■ Aim of the exercise
In the entries below, count the lines holding "time". Reply with the number only.

■ Records shown
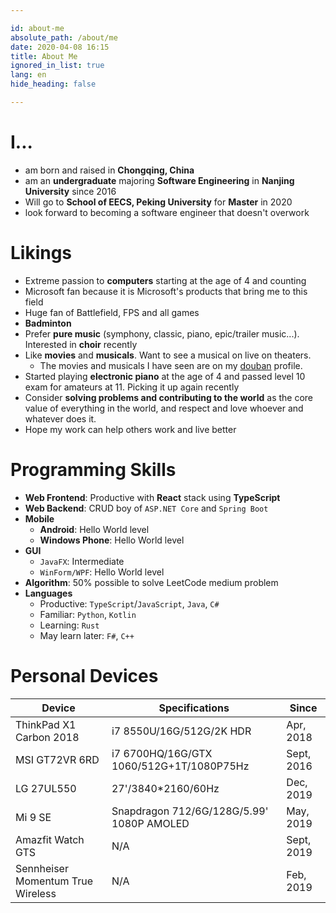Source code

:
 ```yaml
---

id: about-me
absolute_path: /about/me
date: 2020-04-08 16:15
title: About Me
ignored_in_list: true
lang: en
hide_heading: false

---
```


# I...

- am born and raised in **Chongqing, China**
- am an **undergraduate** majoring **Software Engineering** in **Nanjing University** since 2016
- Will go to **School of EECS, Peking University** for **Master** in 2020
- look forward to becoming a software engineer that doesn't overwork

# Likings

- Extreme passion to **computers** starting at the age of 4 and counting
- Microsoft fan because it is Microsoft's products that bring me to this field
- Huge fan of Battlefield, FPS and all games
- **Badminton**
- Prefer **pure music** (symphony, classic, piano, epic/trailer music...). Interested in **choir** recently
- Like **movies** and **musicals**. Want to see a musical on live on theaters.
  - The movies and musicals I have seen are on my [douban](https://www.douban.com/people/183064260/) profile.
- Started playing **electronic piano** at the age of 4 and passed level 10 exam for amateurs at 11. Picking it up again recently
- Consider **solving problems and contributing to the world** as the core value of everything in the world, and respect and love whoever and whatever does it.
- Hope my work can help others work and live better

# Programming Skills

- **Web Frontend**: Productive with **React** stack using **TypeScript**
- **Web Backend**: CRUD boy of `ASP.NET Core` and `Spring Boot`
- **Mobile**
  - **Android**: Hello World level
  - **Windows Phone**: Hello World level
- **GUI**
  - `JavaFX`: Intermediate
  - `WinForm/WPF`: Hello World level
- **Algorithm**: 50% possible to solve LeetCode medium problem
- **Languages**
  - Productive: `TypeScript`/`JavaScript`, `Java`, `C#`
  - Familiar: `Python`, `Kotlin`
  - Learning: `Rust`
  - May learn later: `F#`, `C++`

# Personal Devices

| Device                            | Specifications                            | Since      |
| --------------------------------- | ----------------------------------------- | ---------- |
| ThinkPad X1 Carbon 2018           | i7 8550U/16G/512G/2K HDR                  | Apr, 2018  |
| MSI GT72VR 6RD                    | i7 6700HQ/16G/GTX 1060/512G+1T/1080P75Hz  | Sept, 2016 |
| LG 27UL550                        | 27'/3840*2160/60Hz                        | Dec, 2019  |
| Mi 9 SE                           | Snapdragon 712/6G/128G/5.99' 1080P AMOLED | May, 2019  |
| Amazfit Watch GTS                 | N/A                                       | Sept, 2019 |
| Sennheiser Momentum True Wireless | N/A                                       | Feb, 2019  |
--
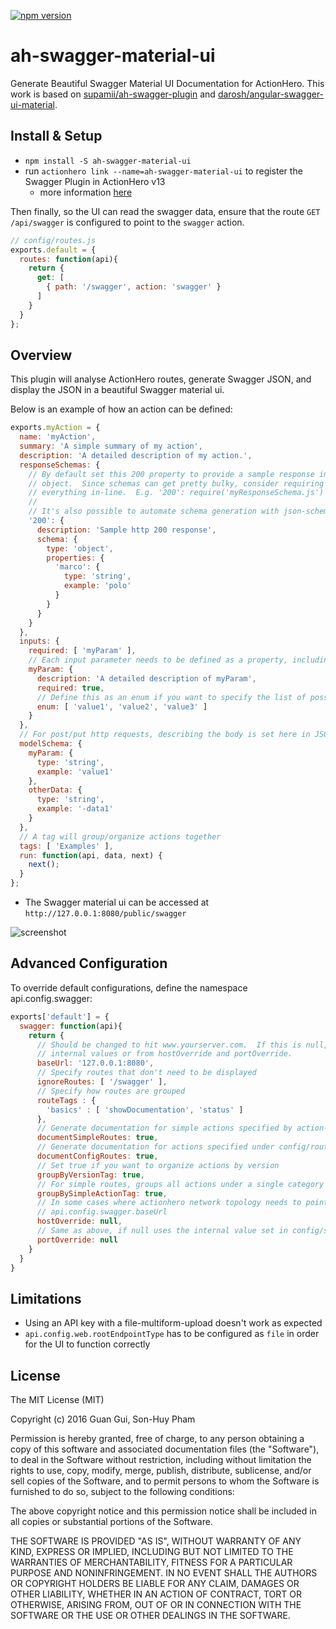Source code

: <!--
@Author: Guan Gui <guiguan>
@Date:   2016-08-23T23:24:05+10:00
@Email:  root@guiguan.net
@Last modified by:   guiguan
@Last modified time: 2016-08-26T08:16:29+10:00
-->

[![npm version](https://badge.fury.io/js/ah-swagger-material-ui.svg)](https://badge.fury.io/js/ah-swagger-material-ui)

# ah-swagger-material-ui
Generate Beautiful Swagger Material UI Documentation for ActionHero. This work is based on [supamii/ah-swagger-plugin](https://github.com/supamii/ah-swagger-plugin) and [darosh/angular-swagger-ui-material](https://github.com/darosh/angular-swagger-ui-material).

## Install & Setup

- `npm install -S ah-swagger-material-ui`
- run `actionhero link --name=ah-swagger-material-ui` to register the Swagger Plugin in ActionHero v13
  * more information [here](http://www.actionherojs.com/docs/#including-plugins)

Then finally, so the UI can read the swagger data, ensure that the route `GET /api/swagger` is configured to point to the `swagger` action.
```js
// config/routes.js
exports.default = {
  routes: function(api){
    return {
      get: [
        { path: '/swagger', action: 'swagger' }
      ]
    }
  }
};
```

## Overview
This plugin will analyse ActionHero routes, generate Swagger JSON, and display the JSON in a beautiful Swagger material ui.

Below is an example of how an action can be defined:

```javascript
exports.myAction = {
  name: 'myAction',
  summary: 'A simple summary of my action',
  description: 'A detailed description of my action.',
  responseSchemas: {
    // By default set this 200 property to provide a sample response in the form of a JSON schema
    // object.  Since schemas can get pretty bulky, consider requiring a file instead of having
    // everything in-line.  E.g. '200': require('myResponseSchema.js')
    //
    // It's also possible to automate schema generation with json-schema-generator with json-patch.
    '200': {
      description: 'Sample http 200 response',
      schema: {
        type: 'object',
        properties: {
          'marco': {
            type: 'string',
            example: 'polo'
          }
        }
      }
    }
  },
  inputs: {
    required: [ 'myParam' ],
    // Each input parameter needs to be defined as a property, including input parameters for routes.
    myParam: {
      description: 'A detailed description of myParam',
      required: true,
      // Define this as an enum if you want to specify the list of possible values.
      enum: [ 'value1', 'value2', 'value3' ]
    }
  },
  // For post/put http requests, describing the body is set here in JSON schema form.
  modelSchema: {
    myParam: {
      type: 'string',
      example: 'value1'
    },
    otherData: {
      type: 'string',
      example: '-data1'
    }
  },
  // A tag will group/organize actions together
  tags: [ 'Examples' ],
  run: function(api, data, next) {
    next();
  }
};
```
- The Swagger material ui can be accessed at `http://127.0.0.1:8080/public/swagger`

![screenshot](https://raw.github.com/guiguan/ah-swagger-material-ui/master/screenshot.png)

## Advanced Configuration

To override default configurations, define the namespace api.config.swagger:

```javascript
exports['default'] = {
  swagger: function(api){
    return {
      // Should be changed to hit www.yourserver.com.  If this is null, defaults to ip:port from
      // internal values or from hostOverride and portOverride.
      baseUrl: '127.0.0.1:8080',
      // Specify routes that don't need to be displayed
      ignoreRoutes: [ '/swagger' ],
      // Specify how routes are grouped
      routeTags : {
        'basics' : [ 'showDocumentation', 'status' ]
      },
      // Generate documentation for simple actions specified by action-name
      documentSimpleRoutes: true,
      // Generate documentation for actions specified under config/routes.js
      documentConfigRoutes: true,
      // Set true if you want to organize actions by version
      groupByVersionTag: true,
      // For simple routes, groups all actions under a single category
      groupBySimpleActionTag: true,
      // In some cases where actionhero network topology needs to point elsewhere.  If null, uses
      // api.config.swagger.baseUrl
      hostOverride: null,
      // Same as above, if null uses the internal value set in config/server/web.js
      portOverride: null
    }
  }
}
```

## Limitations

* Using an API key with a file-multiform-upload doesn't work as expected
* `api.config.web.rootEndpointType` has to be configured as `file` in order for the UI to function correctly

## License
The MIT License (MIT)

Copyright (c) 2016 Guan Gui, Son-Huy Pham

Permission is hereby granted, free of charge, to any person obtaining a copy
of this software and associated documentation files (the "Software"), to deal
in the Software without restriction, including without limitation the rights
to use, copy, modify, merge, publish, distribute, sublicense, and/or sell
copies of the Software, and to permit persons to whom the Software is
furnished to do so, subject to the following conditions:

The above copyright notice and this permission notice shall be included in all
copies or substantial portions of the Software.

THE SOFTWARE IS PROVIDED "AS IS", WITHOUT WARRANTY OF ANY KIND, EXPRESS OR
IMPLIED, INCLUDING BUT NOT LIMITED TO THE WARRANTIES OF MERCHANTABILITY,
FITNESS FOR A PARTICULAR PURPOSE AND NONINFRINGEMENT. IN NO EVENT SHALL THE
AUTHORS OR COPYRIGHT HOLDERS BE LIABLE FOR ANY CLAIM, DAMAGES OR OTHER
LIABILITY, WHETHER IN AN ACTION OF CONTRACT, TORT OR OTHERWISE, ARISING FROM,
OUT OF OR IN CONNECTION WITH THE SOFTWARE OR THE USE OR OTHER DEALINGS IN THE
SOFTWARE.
--
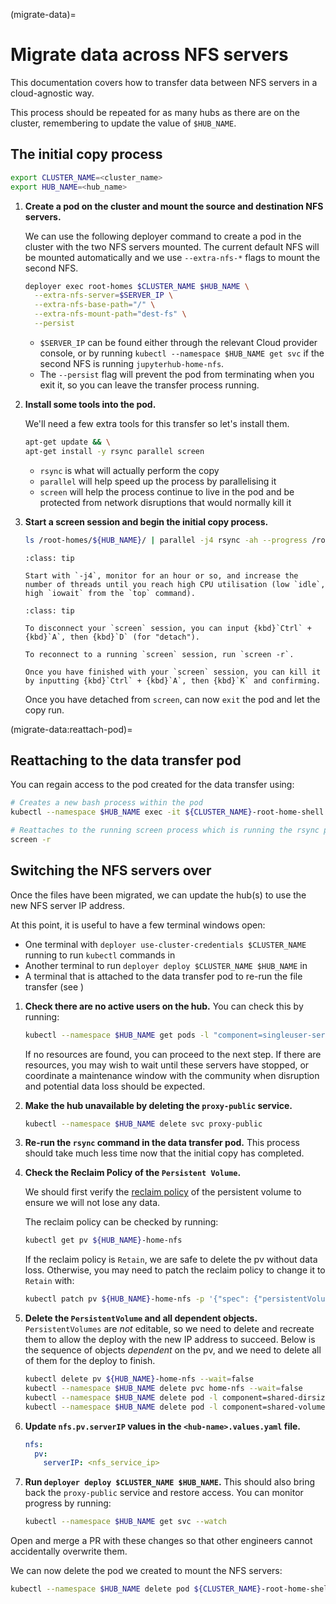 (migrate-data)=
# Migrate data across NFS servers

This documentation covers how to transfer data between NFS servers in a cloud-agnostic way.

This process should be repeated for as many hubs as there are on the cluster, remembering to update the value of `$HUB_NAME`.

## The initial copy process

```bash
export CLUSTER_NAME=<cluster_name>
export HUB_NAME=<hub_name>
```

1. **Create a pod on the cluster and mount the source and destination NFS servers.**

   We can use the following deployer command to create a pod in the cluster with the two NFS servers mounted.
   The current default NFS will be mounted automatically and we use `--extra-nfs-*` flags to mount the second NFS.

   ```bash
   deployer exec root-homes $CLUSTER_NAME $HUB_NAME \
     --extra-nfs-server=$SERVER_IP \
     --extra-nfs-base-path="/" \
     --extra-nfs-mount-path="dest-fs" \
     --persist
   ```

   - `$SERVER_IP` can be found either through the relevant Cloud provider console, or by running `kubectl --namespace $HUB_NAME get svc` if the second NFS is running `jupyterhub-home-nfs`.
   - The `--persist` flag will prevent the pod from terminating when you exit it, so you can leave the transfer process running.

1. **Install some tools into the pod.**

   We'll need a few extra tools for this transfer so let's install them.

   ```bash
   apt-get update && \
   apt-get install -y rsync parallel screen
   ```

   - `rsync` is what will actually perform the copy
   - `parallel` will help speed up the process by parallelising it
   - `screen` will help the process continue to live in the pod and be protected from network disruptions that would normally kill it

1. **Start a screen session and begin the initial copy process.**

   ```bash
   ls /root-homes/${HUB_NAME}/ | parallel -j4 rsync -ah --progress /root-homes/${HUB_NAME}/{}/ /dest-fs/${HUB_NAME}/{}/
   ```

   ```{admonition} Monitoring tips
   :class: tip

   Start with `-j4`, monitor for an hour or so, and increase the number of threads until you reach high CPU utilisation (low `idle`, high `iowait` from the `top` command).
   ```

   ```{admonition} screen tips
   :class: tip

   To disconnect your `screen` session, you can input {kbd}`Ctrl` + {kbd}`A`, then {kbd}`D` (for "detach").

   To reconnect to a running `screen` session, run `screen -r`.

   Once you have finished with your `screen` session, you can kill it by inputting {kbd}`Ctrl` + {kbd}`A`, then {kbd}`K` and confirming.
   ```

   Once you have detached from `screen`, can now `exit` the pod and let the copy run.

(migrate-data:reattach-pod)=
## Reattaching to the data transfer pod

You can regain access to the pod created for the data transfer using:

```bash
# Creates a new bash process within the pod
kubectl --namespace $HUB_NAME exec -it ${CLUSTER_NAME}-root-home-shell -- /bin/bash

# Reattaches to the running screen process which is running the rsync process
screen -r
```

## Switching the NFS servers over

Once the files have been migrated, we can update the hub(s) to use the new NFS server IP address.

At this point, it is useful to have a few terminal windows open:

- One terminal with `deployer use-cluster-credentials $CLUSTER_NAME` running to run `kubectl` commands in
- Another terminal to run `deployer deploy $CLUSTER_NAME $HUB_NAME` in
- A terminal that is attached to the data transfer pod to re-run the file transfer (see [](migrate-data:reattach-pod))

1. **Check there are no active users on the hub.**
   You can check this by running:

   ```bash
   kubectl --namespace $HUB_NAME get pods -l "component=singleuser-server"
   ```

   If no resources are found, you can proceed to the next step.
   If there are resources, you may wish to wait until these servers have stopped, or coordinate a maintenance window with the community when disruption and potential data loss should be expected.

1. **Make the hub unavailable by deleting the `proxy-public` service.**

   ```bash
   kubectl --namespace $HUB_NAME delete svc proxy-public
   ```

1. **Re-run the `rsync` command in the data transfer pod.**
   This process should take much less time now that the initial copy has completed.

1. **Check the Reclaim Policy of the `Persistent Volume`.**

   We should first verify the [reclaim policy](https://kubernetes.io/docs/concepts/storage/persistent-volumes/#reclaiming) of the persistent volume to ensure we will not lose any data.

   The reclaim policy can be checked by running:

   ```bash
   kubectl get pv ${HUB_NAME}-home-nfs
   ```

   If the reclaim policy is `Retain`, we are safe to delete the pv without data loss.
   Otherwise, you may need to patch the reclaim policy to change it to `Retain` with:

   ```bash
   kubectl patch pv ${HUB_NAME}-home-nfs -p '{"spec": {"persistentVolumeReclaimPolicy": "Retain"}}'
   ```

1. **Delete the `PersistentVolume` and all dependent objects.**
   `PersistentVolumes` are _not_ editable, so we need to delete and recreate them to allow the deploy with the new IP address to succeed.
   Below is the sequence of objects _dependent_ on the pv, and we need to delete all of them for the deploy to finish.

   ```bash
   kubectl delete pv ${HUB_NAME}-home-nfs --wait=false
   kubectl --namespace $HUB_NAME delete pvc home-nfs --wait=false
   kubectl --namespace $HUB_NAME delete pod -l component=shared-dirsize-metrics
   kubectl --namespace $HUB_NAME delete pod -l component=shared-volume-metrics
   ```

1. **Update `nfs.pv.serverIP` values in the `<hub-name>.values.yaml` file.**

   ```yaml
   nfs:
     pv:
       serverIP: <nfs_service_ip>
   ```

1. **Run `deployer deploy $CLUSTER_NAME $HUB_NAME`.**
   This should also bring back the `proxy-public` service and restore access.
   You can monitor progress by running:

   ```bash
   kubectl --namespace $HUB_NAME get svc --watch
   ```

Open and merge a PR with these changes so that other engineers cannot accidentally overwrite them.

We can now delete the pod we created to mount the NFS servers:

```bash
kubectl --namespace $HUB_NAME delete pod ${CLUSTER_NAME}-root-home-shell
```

■ The answer
2